I'm not sure if I am describing something that has already been proposed. If not, I would like to coin this "Signed Double Submit Cookies" as a method to improve the Double Submit Cookies technique that attempts to prevent CSRF attacks.
Here is the concept:
Before outputting a web page, the server sets a cookie in the header where the value includes two values:
token value generated from a strong random number, and
signature value which is the signature of the token (or maybe simply a hash of it that has been salted).
When the client makes subsequent requests, it reads the cookie and includes the token+signature in the POST or GET requests (along with the cookie being automatically in the request headers).
When the server receives the request, it authenticates by:
checking if the token+signature included in the POST or GET requests matches the cookie value in the request header, and
taking the (cookie/query string) token value and signs it again and compares if the resulting signature matches the (cookie/query string) signature value.

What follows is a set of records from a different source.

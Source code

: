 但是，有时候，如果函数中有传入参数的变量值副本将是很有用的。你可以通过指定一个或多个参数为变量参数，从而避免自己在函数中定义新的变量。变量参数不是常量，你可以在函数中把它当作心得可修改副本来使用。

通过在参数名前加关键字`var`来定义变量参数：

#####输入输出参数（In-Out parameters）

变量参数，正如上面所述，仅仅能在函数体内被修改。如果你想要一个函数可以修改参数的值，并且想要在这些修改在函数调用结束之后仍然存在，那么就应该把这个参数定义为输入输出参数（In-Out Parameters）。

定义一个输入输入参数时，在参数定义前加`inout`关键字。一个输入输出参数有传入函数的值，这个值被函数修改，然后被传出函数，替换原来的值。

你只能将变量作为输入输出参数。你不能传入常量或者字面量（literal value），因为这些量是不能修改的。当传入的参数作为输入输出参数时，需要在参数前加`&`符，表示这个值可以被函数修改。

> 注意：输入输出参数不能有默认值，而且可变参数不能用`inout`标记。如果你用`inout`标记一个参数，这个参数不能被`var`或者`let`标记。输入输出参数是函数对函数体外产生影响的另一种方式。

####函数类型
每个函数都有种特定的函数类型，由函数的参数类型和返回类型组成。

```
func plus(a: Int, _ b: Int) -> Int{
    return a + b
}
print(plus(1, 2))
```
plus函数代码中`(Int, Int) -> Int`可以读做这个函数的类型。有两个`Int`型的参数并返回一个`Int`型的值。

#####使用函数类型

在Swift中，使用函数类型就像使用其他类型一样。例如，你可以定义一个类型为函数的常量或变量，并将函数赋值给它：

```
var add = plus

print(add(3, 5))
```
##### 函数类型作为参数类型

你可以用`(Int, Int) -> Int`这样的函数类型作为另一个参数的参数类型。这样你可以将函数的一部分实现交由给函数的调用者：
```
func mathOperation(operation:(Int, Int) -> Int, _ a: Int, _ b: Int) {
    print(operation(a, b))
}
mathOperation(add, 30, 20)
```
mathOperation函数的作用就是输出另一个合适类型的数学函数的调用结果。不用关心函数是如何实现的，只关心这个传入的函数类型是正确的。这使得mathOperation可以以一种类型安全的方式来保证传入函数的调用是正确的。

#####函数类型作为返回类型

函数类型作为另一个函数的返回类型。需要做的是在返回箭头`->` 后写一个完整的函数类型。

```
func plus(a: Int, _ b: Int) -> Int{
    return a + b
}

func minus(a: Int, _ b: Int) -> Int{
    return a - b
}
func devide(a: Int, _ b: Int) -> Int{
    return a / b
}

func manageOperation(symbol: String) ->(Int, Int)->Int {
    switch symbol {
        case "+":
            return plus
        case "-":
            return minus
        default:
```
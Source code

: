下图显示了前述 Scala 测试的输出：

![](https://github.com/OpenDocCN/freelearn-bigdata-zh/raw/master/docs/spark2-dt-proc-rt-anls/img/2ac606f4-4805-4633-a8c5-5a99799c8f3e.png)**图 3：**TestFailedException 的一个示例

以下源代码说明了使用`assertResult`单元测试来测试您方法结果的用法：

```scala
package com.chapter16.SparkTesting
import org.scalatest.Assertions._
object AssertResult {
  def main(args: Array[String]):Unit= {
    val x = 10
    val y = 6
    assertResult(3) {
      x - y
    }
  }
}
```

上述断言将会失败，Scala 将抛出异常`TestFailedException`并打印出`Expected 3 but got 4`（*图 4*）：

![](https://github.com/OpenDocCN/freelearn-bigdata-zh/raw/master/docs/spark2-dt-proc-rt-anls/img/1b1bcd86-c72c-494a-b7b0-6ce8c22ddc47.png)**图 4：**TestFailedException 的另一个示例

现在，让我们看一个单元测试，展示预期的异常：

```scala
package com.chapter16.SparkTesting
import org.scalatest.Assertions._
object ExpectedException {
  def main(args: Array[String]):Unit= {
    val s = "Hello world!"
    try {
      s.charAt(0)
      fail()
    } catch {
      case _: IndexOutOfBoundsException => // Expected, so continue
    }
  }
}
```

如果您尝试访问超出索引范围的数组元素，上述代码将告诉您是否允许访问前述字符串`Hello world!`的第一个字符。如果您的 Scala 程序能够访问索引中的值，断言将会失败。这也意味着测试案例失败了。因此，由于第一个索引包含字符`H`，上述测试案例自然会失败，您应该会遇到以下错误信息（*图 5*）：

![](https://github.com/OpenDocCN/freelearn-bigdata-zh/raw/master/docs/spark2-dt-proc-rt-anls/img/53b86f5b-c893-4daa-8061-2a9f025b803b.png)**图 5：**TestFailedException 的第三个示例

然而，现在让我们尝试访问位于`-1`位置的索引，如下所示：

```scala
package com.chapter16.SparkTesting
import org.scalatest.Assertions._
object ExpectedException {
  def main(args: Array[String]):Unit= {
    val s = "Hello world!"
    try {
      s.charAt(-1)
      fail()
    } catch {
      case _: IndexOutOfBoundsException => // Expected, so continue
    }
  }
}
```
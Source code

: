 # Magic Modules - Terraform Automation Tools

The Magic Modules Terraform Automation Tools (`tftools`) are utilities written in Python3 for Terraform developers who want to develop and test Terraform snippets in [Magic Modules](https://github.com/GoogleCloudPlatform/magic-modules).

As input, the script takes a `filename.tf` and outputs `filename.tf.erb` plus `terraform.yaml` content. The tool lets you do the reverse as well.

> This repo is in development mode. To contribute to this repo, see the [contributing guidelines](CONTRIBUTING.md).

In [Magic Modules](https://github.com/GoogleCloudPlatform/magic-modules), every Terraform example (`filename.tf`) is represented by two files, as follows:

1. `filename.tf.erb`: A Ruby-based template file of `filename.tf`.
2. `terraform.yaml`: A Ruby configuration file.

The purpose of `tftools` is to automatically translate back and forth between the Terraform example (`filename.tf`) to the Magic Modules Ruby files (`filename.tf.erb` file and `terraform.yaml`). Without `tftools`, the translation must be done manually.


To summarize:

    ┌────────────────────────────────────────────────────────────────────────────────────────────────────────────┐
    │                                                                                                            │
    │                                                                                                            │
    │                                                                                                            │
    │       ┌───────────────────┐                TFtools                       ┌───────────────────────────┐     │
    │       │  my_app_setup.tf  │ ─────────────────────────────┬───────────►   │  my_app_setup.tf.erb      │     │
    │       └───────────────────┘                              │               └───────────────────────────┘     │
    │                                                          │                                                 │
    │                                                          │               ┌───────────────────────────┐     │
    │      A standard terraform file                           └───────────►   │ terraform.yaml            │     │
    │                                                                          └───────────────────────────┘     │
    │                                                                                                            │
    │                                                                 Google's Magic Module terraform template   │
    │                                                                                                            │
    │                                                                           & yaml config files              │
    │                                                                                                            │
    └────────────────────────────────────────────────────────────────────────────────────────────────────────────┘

If matches, it proves that the cookie has not been blindly written by a subdomain or something else.
For the sake of argument, let's assume that XSS attack preventions have been properly implemented and SSL only is true.
Has this method been used before? Does it properly prevent the attack where a subdomain writes cookies to the parent domain?
[EDIT: Originally I had the token and signature in two separate cookies, but to simplify as suggested by @SteffenUllrich, I have edited the question to reflect both the token and signature in one cookie.]